**Task instructions**
Every line below between the line holding "Setting | Description |" and the line holding "## Failure Modes & Fallbacks", inclusive, should be repeated exactly, and all other lines omitted.

**Recorded data**
*** Begin section ***

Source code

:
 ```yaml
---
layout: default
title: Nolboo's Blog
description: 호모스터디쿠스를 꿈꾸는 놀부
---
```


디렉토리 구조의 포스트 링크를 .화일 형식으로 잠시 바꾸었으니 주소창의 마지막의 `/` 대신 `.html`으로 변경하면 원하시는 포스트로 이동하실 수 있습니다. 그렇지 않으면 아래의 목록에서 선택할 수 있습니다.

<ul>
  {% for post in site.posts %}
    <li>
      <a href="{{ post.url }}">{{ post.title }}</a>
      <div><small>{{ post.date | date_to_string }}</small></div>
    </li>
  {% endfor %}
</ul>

*** End section ***
*** Begin section ***

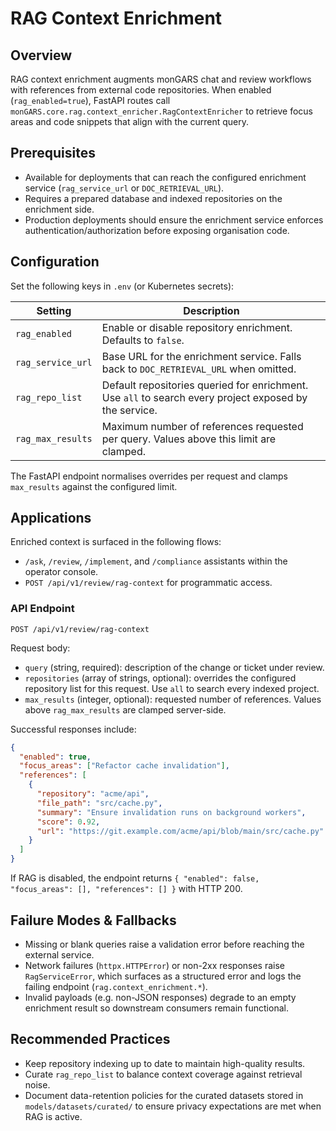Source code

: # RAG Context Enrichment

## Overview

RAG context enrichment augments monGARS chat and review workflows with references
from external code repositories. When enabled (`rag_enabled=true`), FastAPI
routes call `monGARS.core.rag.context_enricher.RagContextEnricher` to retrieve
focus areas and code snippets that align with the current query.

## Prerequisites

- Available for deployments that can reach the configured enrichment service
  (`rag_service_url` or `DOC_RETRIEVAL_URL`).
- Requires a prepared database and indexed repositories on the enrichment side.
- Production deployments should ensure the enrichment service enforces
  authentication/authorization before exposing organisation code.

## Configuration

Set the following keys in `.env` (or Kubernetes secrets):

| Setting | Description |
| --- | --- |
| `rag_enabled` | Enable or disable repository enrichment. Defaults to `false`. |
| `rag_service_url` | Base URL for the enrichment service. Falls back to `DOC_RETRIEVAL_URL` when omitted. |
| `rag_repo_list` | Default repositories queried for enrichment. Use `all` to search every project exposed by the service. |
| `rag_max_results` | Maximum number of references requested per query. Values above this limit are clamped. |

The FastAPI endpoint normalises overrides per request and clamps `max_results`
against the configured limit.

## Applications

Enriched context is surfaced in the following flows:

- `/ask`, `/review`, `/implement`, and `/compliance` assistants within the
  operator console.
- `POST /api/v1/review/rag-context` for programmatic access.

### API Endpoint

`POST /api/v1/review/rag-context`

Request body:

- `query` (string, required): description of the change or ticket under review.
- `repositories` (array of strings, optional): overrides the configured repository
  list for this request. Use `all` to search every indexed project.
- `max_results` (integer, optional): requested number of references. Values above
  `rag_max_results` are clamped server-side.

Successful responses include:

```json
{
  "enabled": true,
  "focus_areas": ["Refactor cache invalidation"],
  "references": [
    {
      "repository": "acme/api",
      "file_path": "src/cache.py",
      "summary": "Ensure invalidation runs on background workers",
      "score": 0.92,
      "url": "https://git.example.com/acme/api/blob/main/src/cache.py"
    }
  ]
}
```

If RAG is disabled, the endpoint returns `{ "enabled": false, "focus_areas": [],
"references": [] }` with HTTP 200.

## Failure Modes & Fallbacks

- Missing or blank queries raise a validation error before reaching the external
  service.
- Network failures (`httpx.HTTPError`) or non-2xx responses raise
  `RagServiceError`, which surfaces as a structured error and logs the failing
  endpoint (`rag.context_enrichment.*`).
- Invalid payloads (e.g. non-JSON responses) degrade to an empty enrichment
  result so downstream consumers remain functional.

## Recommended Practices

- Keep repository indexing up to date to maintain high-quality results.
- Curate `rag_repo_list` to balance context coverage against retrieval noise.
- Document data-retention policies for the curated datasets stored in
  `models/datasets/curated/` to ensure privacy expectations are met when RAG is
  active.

*** End section ***

**Exercise output**
| Setting | Description |
| --- | --- |
| `rag_enabled` | Enable or disable repository enrichment. Defaults to `false`. |
| `rag_service_url` | Base URL for the enrichment service. Falls back to `DOC_RETRIEVAL_URL` when omitted. |
| `rag_repo_list` | Default repositories queried for enrichment. Use `all` to search every project exposed by the service. |
| `rag_max_results` | Maximum number of references requested per query. Values above this limit are clamped. |

The FastAPI endpoint normalises overrides per request and clamps `max_results`
against the configured limit.

## Applications

Enriched context is surfaced in the following flows:

- `/ask`, `/review`, `/implement`, and `/compliance` assistants within the
  operator console.
- `POST /api/v1/review/rag-context` for programmatic access.

### API Endpoint

`POST /api/v1/review/rag-context`

Request body:

- `query` (string, required): description of the change or ticket under review.
- `repositories` (array of strings, optional): overrides the configured repository
  list for this request. Use `all` to search every indexed project.
- `max_results` (integer, optional): requested number of references. Values above
  `rag_max_results` are clamped server-side.

Successful responses include:

```json
{
  "enabled": true,
  "focus_areas": ["Refactor cache invalidation"],
  "references": [
    {
      "repository": "acme/api",
      "file_path": "src/cache.py",
      "summary": "Ensure invalidation runs on background workers",
      "score": 0.92,
      "url": "https://git.example.com/acme/api/blob/main/src/cache.py"
    }
  ]
}
```

If RAG is disabled, the endpoint returns `{ "enabled": false, "focus_areas": [],
"references": [] }` with HTTP 200.

## Failure Modes & Fallbacks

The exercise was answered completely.